Sheryl Sandberg is 'leaning out' of Meta's board of directors

Sheryl Sandberg is ‘leaning out’ of Meta’s board of directors

sandberg

The title of her own brand of feminism and leadership programs might be ‘Lean In’, but Sheryl Sandberg, one of the most high-profile women in tech, looks to be ‘leaning out’ of Meta.

As the former chief operating officer of Meta, Sandberg has announced she’s now leaving the company’s board of directors, saying “this feels like the right time to step away”.

Writing in a Facebook post that she won’t stand for reelection in May, she said that Meta is “well-positioned for the future” and that she’ll serve as an informal advisor to the company going forward.

Meta CEO Mark Zuckerberg thanked her for the “extraordinary contributions” to the company.

Who is Sheryl Sandberg?

Sandberg, 54, joined Facebook in 2008 when it was still just a small startup. Prior to this, she’d spent about seven years at Google.

In 2012, she became a board member at Facebook, and during her tenure, the company became one of the most valuable in the world, topping $1 trillion market cap at its peak in 2021. She helped the company grow to include Instagram, Whatsapp and Messenger– rebranding into Meta. 

Following multiple controversies, however, Sandberg announced her departure from Meta in mid-2022. Most notably, Facebook came under mass criticism for misinformation during the 2016 US election that saw Trump take the White House. There was also the Cambridge Analytica privacy scandal in 2018, misinformation in the early days of the Covid pandemic in 2020 and the US Capital riot in 2021. 

As the second in command, under Meta’s CEO Zuckerberg, Sandberg took a lot of the heat for the company’s missteps. When she stepped down as Meta COO in 2022, she was replaced by Javier Olivan, who’d been Meta’s chief growth officer. 

By then, Sandberg had served as COO of Facebook/Meta for 14 and a half years and as a board member for 12 years. 

‘Lean In’ controversy

While she stayed on at Facebook as a board member, Sandberg also took a deep dive into work with her non-profit organisation, LeanIn.org which focuses on women’s leadership programs. 

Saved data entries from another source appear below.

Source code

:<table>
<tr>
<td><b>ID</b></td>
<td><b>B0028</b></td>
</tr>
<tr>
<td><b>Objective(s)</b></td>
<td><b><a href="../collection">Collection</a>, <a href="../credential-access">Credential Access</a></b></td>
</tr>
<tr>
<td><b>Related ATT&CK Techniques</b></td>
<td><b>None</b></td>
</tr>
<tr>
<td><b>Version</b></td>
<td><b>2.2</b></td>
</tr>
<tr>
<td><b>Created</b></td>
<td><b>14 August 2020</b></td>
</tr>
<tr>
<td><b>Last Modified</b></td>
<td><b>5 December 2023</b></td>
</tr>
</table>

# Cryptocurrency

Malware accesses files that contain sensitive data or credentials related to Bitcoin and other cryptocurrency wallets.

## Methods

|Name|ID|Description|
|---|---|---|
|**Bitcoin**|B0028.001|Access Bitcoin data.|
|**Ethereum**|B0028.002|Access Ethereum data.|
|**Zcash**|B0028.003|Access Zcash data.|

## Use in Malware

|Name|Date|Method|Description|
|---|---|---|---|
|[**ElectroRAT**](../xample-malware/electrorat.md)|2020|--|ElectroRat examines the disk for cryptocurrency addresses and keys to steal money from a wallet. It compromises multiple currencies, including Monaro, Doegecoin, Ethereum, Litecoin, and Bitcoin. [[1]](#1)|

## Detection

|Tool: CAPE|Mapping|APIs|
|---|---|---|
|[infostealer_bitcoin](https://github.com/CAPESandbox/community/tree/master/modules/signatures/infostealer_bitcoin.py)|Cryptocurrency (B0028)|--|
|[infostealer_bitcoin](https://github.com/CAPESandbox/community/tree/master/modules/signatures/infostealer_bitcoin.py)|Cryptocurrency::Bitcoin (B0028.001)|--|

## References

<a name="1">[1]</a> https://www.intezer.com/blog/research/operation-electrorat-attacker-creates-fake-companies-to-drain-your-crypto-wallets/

Lean In, however, has had its fair share of controversy, with critics saying Sandberg’s form of ‘feminism’ has focused on changing women to fit male-dominated spaces – an unsustainable solution to creating true gender equality. 

Sandberg’s public voice on women’s leadership burst onto the scene through her 2010 TED Talk. She followed the TED Talk up with a 2013 book title Lean In, expanding on her ideas of women needing to be more assertive and more willing to hustle to break the glass ceiling— concepts that many have pointed out pertain to on a certain subset of privileged women who find promotional success through these strategies. 

Her women’s leadership programs followed up the book, and are still running today. 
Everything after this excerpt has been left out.